Motion 53 came one week following President Obama’s historical expansion of Papahānaumokuākea Marine National Monument. Countries are now being urged to designate this as a minimum for Marine Protected Areas (MPAs). Building fuller sustainability would include the reduction of at least 30% “extractive” activities including fishing, mining, and drilling.
Pew Charitable Trusts outlines some of the ways in which this might be accomplished:
- States committing to designate at least 30 percent of their national waters as MPAs by 2030;
- States engaging constructively in establishing MPAs in areas beyond national jurisdiction, through the development of a new global instrument under the United Nations Convention on the Law of the Sea and through the adoption of new and existing proposals at the Commission for the Conservation of Antarctic Marine Living Resources; and
- IUCN State Members calling on the CBD Secretariat to initiate the process for achieving a post-Aichi target of 30 percent of coastal and marine areas fully protected by 2030.
Warming Seas
“Ocean warming may well turn out to be the greatest hidden challenge of our generation”, indicates Dan Laffoley, Marine Vice Chair of the World Commission on Protected Areas at IUCN and Mission Blue Board Member. A new IUCN report led by Laffoley illuminates the impacts of ocean warming on ecosystems and species, and on the every-day benefits derived from the ocean- it’s ‘goods and services’. Protecting 30% of the ocean ensures resiliency to a changing climate.

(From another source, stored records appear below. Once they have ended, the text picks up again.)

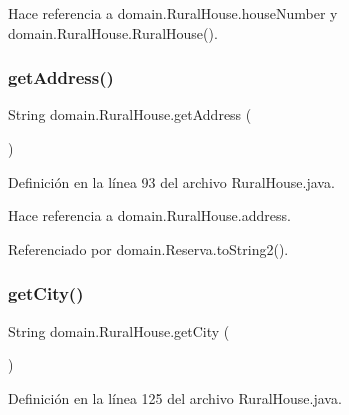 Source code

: Hace referencia a domain.\+Rural\+House.\+house\+Number y domain.\+Rural\+House.\+Rural\+House().

\mbox{\label{classdomain_1_1_rural_house_a970dabd2796ee789c4feb2cef8fe2df3}} 
\subsubsection{\texorpdfstring{getAddress()}{getAddress()}}
{\footnotesize\ttfamily String domain.\+Rural\+House.\+get\+Address (\begin{DoxyParamCaption}{ }\end{DoxyParamCaption})}



Definición en la línea 93 del archivo Rural\+House.\+java.


\begin{DoxyCode}{0}

\end{DoxyCode}


Hace referencia a domain.\+Rural\+House.\+address.



Referenciado por domain.\+Reserva.\+to\+String2().

\mbox{\label{classdomain_1_1_rural_house_a67a45aa0b441b32d455d58c4a42446f1}} 
\subsubsection{\texorpdfstring{getCity()}{getCity()}}
{\footnotesize\ttfamily String domain.\+Rural\+House.\+get\+City (\begin{DoxyParamCaption}{ }\end{DoxyParamCaption})}



Definición en la línea 125 del archivo Rural\+House.\+java.


\begin{DoxyCode}{0}

\end{DoxyCode}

The new ocean protection goal marks a celebrated achievement towards a growing movement to conserve valuable marine biodiversity. Mission Blue and countless other ocean organizations advocated for the passage of this important motion. Over the past year, citizens and organizations across the planet have nominated marine environments especially deserving of protection – known as Hope Spots – for review by Mission Blue and IUCN. After rigorous scientific vetting and policy analysis, we recently announced the names of 14 new Hope Spots, which came directly from a concerned global community calling out for more ocean protection.
By allowing citizens to elect their own Hope Spots, Mission Blue and IUCN hope to meet the 30% goal of igniting broad public support for a global network of marine protected areas large enough to protect and restore the ocean’s health.